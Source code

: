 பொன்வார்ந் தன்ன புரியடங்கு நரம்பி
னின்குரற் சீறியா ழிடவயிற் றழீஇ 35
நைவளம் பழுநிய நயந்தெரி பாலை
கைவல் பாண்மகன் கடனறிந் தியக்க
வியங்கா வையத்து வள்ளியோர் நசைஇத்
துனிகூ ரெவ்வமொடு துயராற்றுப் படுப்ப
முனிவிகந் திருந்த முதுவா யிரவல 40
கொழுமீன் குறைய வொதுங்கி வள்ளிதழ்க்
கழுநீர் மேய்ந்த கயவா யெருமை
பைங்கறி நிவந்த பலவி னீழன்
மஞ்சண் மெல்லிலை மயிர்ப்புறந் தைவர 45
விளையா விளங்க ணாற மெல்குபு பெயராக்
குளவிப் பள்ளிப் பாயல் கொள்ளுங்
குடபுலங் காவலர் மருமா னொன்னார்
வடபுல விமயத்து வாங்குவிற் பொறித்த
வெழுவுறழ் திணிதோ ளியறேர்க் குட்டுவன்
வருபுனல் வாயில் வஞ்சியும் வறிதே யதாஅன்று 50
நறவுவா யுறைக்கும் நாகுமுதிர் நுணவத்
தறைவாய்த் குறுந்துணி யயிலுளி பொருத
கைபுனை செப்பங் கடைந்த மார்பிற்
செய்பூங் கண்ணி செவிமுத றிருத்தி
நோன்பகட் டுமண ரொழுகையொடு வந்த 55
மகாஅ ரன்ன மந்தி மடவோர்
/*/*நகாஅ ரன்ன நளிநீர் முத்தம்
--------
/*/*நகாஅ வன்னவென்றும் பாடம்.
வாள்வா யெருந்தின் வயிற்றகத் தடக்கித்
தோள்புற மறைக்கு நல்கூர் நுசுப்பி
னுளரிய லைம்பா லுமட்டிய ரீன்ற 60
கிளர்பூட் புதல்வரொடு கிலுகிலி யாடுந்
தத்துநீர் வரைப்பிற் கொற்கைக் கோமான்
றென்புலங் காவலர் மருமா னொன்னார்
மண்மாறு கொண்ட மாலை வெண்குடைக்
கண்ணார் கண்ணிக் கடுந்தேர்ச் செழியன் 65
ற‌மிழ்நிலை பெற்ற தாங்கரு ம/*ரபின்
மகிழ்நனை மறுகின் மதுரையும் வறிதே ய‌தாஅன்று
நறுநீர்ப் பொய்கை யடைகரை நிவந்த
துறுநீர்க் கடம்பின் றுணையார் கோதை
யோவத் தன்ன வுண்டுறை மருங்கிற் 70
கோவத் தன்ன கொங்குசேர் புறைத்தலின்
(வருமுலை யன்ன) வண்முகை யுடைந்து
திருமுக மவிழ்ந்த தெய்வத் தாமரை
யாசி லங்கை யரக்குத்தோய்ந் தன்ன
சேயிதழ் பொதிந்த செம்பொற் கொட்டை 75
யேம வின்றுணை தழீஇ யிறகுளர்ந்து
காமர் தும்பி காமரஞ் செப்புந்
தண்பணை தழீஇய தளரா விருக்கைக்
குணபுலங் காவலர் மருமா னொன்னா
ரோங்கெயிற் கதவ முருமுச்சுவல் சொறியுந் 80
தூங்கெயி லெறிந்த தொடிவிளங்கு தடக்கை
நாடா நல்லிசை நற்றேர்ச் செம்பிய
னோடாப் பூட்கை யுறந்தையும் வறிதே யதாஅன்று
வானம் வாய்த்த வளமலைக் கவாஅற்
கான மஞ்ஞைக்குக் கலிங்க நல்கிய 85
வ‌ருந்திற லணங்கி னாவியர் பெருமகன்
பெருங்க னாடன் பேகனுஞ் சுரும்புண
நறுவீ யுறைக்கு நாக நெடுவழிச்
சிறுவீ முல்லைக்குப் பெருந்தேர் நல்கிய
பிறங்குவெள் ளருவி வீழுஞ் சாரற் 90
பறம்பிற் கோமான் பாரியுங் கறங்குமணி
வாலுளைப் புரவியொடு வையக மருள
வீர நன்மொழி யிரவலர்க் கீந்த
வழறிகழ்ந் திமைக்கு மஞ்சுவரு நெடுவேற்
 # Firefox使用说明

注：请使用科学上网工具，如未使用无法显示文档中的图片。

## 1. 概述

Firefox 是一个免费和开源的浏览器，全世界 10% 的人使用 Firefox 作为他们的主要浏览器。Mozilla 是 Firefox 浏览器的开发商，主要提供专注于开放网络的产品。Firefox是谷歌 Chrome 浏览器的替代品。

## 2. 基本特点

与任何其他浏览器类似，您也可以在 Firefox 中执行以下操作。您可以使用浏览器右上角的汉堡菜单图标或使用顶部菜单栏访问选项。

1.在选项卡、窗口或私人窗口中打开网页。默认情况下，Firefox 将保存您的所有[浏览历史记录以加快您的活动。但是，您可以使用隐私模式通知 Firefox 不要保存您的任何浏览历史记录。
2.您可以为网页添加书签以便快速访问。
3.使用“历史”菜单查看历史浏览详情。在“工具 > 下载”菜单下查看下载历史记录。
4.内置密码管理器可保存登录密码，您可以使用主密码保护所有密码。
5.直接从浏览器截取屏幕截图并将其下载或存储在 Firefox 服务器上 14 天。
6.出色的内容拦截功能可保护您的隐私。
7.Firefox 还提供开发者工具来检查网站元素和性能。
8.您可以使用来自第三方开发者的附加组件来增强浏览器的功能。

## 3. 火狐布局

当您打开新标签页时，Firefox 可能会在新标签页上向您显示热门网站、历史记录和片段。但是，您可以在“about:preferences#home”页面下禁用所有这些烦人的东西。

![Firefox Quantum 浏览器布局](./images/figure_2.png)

☆ ☆ ☆ ☆ ☆ ☆ ☆

Would you please transcribe the lines above exactly, starting with the first line of the material and ending with the line that has "யாசி லங்கை யரக்குத்தோய்ந் தன்ன"?

RESULT:
Source code

: பொன்வார்ந் தன்ன புரியடங்கு நரம்பி
னின்குரற் சீறியா ழிடவயிற் றழீஇ 35
நைவளம் பழுநிய நயந்தெரி பாலை
கைவல் பாண்மகன் கடனறிந் தியக்க
வியங்கா வையத்து வள்ளியோர் நசைஇத்
துனிகூ ரெவ்வமொடு துயராற்றுப் படுப்ப
முனிவிகந் திருந்த முதுவா யிரவல 40
கொழுமீன் குறைய வொதுங்கி வள்ளிதழ்க்
கழுநீர் மேய்ந்த கயவா யெருமை
பைங்கறி நிவந்த பலவி னீழன்
மஞ்சண் மெல்லிலை மயிர்ப்புறந் தைவர 45
விளையா விளங்க ணாற மெல்குபு பெயராக்
குளவிப் பள்ளிப் பாயல் கொள்ளுங்
குடபுலங் காவலர் மருமா னொன்னார்
வடபுல விமயத்து வாங்குவிற் பொறித்த
வெழுவுறழ் திணிதோ ளியறேர்க் குட்டுவன்
வருபுனல் வாயில் வஞ்சியும் வறிதே யதாஅன்று 50
நறவுவா யுறைக்கும் நாகுமுதிர் நுணவத்
தறைவாய்த் குறுந்துணி யயிலுளி பொருத
கைபுனை செப்பங் கடைந்த மார்பிற்
செய்பூங் கண்ணி செவிமுத றிருத்தி
நோன்பகட் டுமண ரொழுகையொடு வந்த 55
மகாஅ ரன்ன மந்தி மடவோர்
/*/*நகாஅ ரன்ன நளிநீர் முத்தம்
--------
/*/*நகாஅ வன்னவென்றும் பாடம்.
வாள்வா யெருந்தின் வயிற்றகத் தடக்கித்
தோள்புற மறைக்கு நல்கூர் நுசுப்பி
னுளரிய லைம்பா லுமட்டிய ரீன்ற 60
கிளர்பூட் புதல்வரொடு கிலுகிலி யாடுந்
தத்துநீர் வரைப்பிற் கொற்கைக் கோமான்
றென்புலங் காவலர் மருமா னொன்னார்
மண்மாறு கொண்ட மாலை வெண்குடைக்
கண்ணார் கண்ணிக் கடுந்தேர்ச் செழியன் 65
ற‌மிழ்நிலை பெற்ற தாங்கரு ம/*ரபின்
மகிழ்நனை மறுகின் மதுரையும் வறிதே ய‌தாஅன்று
நறுநீர்ப் பொய்கை யடைகரை நிவந்த
துறுநீர்க் கடம்பின் றுணையார் கோதை
யோவத் தன்ன வுண்டுறை மருங்கிற் 70
கோவத் தன்ன கொங்குசேர் புறைத்தலின்
(வருமுலை யன்ன) வண்முகை யுடைந்து
திருமுக மவிழ்ந்த தெய்வத் தாமரை
யாசி லங்கை யரக்குத்தோய்ந் தன்ன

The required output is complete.